● **Source material**

-- Opening Marker --

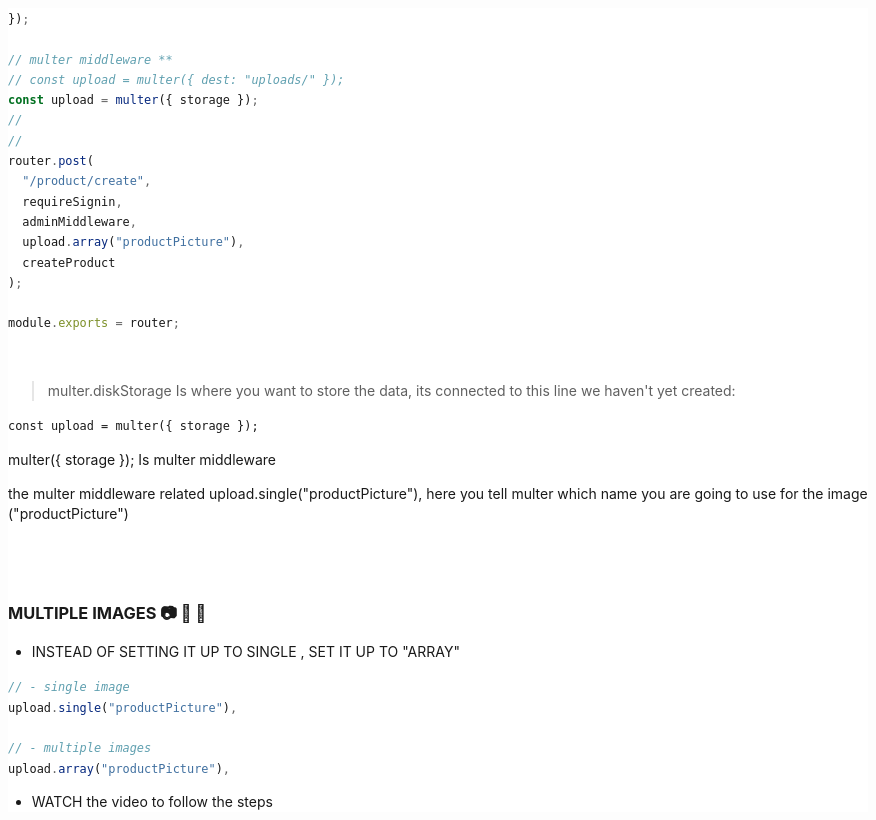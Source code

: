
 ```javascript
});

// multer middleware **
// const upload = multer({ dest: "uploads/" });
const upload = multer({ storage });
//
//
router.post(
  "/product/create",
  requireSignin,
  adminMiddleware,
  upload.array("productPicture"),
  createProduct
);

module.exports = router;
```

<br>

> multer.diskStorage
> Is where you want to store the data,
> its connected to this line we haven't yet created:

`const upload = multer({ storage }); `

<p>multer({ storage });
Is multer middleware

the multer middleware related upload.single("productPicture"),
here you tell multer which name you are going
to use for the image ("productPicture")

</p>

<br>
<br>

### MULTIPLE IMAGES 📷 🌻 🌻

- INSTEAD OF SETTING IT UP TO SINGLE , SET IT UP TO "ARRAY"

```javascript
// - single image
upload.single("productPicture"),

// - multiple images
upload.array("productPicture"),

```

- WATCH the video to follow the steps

-- Closing Marker --
-- Opening Marker --

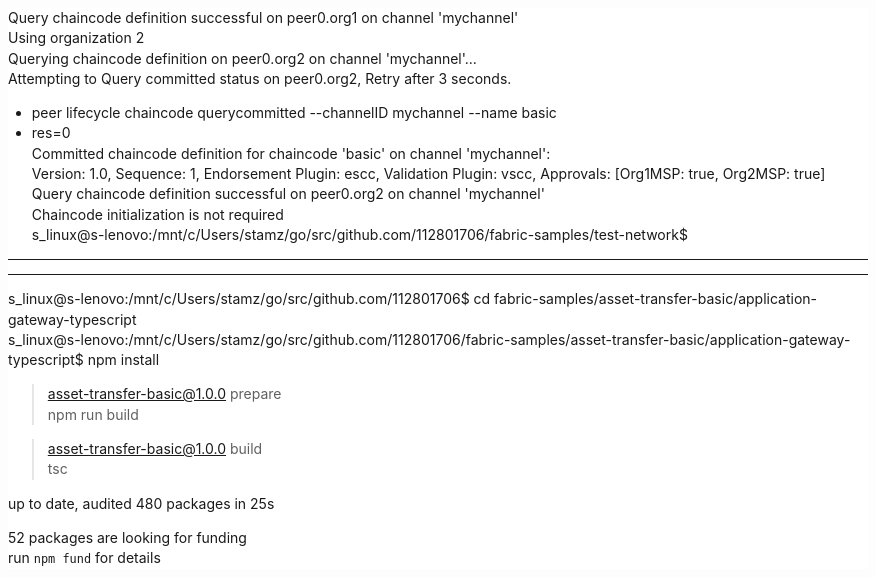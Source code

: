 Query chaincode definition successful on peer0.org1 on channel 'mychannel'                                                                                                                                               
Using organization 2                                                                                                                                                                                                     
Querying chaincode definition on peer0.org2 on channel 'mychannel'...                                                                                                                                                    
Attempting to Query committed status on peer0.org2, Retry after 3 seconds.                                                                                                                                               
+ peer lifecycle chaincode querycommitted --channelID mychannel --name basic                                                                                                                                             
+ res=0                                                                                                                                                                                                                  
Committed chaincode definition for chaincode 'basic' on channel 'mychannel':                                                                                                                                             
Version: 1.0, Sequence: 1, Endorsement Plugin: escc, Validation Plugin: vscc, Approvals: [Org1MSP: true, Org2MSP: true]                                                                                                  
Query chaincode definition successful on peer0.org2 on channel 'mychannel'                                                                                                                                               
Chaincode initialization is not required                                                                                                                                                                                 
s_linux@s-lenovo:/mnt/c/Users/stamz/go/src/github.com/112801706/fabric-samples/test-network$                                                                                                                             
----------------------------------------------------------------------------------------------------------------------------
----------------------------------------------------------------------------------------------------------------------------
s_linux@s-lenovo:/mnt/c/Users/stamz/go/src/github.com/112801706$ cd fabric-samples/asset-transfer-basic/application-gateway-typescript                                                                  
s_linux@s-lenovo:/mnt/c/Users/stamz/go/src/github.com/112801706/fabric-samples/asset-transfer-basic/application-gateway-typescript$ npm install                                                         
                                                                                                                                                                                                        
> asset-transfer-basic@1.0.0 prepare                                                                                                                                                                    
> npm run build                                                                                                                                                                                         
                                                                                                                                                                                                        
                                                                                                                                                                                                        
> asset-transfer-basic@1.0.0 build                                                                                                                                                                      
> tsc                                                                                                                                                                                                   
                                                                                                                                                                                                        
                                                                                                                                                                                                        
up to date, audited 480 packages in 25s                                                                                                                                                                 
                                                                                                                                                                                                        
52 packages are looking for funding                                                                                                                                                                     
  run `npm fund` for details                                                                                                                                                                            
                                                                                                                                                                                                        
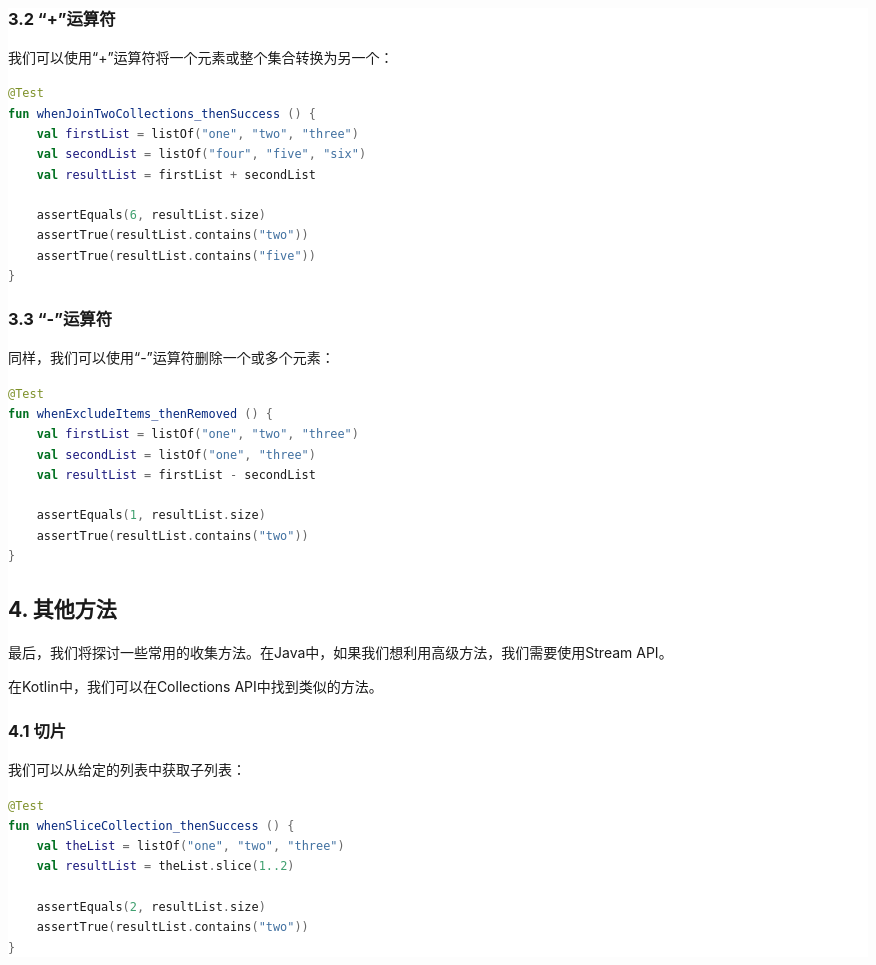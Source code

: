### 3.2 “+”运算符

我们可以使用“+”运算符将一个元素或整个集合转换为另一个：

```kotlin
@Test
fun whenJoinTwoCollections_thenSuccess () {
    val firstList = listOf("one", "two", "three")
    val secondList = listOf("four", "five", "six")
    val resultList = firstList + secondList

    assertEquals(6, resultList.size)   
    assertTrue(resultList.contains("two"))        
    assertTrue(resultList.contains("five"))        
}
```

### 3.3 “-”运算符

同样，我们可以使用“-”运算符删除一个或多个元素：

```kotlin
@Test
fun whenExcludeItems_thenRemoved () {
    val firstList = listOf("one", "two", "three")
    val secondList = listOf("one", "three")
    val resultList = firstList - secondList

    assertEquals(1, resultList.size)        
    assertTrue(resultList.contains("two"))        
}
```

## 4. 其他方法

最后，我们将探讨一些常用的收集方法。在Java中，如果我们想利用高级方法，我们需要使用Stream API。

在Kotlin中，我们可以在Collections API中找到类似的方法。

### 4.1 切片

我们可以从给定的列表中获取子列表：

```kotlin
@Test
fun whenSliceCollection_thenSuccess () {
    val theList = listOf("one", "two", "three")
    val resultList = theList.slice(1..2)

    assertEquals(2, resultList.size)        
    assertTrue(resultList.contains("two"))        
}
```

-- Closing Marker --
-- Opening Marker --

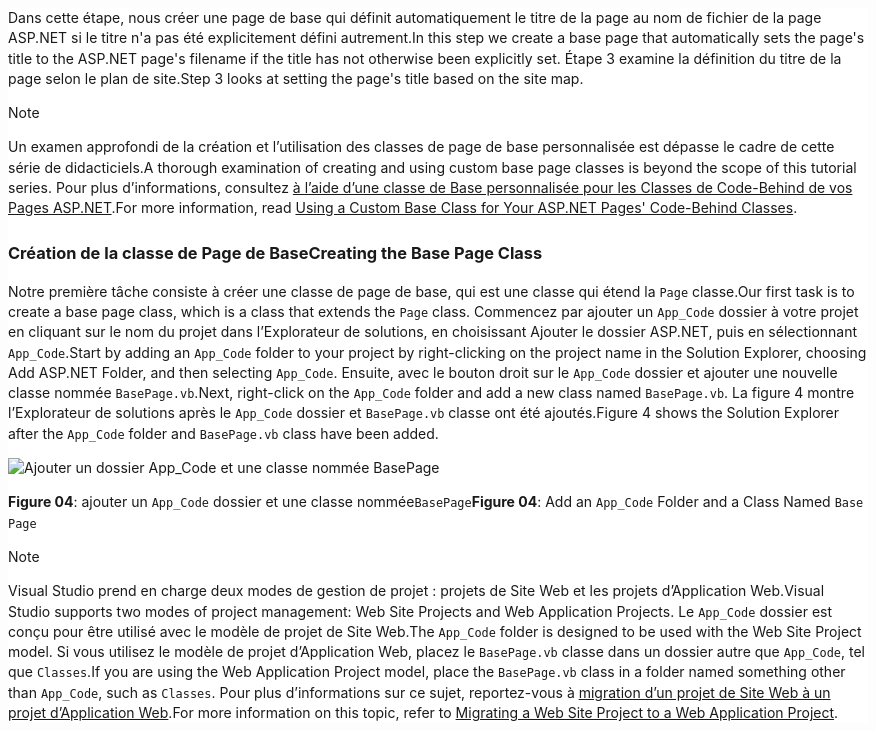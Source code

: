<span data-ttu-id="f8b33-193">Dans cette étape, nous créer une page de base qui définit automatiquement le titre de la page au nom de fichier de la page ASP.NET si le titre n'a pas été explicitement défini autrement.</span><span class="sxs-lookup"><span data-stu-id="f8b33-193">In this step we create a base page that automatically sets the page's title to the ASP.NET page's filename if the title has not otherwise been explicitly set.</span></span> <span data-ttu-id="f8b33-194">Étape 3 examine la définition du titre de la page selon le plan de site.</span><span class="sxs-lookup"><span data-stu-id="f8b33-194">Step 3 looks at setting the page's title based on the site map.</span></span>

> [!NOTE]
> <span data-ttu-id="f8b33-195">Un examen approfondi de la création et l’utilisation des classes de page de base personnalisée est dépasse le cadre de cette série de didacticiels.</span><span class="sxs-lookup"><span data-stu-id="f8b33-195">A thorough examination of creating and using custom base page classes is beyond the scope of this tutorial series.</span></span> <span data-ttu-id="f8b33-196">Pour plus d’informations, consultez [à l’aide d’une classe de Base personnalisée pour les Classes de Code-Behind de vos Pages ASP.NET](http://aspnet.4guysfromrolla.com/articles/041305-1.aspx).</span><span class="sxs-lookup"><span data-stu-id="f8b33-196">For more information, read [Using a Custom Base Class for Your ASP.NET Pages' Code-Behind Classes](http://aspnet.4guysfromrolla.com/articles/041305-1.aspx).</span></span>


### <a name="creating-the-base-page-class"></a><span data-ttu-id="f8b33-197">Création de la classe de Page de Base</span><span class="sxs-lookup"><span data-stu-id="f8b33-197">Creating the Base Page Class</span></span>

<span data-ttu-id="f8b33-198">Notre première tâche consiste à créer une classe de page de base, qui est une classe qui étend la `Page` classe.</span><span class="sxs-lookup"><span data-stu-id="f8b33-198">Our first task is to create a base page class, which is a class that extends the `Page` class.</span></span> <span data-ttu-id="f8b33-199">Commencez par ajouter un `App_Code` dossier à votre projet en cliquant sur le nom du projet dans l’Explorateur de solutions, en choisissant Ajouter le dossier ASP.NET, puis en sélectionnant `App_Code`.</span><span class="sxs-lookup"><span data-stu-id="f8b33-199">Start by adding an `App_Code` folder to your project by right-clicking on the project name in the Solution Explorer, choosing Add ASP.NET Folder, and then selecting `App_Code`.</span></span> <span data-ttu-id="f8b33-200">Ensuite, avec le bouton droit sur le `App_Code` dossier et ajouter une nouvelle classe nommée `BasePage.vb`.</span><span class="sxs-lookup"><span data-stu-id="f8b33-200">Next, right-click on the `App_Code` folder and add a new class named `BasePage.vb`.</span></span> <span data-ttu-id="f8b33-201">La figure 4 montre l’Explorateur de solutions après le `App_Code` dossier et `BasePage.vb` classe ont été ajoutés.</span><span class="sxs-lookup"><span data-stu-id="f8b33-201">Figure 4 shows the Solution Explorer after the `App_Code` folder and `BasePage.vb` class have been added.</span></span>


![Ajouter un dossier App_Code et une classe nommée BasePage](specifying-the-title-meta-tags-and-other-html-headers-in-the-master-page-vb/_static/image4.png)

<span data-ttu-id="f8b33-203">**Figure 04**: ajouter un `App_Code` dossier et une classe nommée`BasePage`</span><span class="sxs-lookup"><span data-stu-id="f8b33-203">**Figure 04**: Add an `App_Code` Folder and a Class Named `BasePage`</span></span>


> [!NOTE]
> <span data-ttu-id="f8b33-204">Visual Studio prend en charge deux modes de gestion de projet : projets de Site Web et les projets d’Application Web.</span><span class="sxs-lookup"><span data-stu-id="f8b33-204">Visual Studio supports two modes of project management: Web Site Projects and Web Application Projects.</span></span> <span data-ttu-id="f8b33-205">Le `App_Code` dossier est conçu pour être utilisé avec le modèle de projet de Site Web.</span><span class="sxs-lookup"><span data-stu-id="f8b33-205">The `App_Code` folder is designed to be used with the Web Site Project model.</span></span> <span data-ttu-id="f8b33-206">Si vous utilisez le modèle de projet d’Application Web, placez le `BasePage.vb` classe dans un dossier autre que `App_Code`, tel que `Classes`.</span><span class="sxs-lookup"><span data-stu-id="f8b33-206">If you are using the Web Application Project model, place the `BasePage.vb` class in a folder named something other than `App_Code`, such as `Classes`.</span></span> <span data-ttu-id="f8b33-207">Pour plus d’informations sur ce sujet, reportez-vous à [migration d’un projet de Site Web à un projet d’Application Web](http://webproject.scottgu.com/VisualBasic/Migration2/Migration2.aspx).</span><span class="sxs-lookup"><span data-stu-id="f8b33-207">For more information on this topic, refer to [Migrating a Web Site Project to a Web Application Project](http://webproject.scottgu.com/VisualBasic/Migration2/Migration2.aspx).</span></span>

-- Closing Marker --

● **Task requirements**
Find the lines above with the word "github". Copy them out.

● **Written reply**
s_linux@s-lenovo:/mnt/c/Users/stamz/go/src/github.com/112801706/fabric-samples/test-network$                                                                                                                             
s_linux@s-lenovo:/mnt/c/Users/stamz/go/src/github.com/112801706$ cd fabric-samples/asset-transfer-basic/application-gateway-typescript                                                                  
s_linux@s-lenovo:/mnt/c/Users/stamz/go/src/github.com/112801706/fabric-samples/asset-transfer-basic/application-gateway-typescript$ npm install                                                         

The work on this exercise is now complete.